== WHAT NEEDS TO BE DONE ==
Go through the entries that follow and count every line with the string "Libraries". Reply with the number only.

== LISTED ENTRIES ==
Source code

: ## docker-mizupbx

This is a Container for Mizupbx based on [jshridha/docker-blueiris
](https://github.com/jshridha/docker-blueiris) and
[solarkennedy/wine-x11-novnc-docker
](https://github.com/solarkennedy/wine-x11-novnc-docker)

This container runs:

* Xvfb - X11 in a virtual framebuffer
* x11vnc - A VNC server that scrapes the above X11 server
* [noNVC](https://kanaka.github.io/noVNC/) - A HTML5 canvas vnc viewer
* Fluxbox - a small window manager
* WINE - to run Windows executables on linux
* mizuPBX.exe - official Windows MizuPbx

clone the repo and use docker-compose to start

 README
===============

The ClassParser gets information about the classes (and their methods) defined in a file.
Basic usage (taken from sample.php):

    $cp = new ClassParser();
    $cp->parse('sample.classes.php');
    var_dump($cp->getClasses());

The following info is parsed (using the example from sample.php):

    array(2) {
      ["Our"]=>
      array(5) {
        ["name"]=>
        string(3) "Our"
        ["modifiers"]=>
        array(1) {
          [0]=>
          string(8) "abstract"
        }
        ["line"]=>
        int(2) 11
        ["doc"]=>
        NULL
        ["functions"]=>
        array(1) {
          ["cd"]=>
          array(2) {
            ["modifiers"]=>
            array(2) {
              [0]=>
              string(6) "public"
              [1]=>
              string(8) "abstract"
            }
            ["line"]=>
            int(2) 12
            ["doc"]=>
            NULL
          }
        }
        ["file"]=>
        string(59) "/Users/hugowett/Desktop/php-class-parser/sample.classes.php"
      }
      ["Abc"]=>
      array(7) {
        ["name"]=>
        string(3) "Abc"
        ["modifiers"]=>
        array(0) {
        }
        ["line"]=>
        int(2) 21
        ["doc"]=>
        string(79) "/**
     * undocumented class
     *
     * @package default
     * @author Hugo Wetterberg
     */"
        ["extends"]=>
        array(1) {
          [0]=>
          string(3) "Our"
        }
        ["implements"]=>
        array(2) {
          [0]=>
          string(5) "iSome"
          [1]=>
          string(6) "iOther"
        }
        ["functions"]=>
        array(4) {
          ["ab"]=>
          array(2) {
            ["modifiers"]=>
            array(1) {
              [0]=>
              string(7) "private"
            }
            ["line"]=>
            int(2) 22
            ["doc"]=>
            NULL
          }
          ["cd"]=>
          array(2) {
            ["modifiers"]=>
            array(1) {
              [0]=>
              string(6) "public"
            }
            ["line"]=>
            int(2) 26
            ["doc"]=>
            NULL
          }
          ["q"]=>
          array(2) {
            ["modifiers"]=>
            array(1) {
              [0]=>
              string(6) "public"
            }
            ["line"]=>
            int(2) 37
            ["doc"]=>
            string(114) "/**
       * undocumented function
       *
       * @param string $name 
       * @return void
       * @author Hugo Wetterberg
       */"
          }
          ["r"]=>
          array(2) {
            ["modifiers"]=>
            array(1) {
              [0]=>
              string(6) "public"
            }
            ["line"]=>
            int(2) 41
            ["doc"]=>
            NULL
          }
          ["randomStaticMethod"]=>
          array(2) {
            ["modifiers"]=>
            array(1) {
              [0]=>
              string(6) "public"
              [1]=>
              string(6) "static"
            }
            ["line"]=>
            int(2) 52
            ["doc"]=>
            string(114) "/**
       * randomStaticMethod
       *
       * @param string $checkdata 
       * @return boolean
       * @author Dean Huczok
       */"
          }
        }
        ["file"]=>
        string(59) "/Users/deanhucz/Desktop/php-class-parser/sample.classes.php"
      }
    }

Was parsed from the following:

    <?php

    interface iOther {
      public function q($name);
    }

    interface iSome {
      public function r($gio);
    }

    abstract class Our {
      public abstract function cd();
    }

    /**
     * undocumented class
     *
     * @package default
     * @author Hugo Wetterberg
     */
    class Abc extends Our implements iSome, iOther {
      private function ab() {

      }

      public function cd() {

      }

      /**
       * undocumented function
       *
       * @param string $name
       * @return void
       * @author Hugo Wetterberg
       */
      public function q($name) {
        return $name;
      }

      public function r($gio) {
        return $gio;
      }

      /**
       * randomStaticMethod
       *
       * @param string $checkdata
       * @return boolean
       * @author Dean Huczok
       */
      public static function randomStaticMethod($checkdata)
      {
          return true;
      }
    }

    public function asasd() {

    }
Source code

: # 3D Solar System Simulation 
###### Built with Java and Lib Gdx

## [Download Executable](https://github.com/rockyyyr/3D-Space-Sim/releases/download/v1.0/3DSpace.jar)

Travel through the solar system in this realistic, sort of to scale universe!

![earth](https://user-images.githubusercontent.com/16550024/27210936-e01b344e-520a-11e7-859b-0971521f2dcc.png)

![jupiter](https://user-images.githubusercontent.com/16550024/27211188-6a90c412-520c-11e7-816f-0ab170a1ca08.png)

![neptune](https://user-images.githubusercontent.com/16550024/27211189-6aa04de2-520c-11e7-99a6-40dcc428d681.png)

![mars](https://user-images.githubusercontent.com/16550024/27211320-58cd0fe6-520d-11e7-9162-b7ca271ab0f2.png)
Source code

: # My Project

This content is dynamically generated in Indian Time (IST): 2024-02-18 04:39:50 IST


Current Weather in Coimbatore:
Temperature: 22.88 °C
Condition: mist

* * *

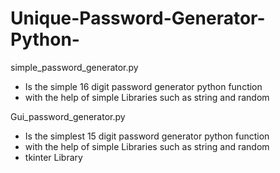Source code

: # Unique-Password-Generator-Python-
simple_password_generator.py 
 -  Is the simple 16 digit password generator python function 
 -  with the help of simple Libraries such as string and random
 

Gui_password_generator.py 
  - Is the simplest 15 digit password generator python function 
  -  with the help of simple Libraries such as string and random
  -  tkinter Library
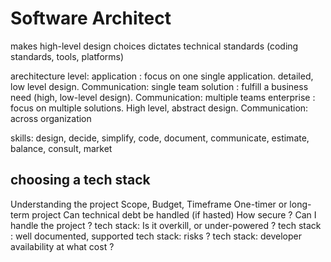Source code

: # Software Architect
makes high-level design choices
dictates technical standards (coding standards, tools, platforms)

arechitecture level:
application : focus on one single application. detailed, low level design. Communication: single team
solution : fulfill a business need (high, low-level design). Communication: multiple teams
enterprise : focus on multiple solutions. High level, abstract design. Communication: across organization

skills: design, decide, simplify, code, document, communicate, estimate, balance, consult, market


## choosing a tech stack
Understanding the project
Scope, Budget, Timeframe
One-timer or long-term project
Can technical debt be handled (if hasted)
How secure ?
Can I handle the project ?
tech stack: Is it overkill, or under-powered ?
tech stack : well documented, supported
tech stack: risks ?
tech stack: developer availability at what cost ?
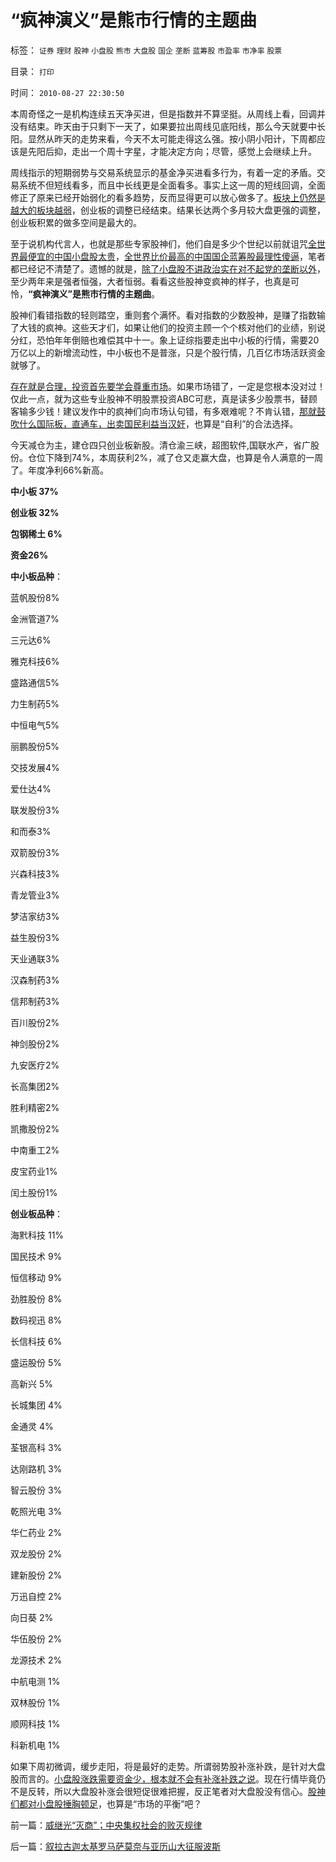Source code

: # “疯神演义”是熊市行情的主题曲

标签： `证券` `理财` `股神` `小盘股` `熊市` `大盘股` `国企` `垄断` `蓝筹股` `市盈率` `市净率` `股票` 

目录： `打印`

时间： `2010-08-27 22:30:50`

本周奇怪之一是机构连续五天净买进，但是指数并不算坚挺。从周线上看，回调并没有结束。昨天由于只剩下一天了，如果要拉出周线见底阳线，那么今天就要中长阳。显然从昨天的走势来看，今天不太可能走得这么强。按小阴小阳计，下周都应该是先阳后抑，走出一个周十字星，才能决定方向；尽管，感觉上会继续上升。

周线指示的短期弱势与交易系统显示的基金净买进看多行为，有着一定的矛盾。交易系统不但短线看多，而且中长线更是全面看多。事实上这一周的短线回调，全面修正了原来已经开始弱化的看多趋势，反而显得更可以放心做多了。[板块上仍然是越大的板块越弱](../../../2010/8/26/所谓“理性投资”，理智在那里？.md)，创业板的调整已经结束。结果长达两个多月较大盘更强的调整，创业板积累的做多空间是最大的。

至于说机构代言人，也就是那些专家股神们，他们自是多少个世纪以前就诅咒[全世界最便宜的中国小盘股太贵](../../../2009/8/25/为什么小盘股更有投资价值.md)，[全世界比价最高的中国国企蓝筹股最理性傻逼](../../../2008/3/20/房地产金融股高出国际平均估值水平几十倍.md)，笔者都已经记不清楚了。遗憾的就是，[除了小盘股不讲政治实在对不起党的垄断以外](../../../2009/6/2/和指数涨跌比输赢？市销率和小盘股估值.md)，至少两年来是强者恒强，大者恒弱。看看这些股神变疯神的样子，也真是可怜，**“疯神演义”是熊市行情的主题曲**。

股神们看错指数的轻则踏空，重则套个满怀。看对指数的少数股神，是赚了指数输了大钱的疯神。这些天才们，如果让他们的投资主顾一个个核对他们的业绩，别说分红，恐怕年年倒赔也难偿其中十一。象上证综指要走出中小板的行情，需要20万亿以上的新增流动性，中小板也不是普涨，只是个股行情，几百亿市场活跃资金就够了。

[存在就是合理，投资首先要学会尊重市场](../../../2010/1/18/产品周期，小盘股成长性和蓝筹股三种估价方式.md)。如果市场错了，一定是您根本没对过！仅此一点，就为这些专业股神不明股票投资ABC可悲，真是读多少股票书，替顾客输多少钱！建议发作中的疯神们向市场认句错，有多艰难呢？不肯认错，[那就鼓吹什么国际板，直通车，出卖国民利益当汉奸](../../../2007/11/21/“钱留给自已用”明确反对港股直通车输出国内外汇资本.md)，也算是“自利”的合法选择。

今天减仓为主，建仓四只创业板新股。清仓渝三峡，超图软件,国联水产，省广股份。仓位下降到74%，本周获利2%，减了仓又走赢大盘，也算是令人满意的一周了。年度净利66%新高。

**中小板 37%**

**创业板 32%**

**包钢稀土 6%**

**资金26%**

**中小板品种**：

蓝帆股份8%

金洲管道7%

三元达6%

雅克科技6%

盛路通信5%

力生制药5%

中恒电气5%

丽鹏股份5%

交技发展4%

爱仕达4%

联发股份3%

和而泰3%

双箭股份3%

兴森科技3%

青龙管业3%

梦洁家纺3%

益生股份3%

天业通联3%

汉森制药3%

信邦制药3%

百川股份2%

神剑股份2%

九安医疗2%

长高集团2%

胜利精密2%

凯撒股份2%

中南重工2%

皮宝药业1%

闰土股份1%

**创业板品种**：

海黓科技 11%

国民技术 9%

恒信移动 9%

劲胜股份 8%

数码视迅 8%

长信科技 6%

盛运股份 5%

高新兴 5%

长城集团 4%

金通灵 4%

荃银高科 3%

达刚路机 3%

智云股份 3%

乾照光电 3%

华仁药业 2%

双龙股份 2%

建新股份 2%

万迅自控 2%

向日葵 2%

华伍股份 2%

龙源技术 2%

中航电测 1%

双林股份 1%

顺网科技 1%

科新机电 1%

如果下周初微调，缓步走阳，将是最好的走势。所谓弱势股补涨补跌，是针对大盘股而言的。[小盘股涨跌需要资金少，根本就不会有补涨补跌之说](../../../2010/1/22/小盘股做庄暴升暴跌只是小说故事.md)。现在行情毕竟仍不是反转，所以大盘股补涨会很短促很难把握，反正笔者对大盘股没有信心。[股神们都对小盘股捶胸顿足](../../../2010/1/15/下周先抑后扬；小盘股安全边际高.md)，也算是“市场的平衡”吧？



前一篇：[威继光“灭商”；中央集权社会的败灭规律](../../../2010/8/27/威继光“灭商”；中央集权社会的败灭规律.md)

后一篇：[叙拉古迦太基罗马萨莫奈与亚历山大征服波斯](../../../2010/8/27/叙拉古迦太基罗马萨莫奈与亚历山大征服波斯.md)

--

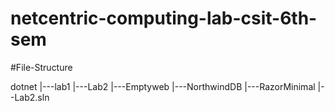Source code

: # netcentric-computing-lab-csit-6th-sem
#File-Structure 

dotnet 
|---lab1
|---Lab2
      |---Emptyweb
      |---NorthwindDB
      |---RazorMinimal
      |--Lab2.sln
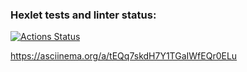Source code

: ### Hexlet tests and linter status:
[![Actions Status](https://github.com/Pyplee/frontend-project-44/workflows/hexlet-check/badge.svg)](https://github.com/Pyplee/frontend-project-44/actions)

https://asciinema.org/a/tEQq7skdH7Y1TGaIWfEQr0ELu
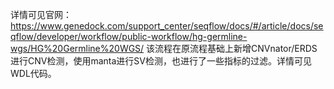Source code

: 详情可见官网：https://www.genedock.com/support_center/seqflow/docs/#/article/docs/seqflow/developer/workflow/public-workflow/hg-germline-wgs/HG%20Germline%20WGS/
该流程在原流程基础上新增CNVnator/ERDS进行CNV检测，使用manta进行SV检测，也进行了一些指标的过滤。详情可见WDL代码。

== EXERCISE OUTPUT ==
2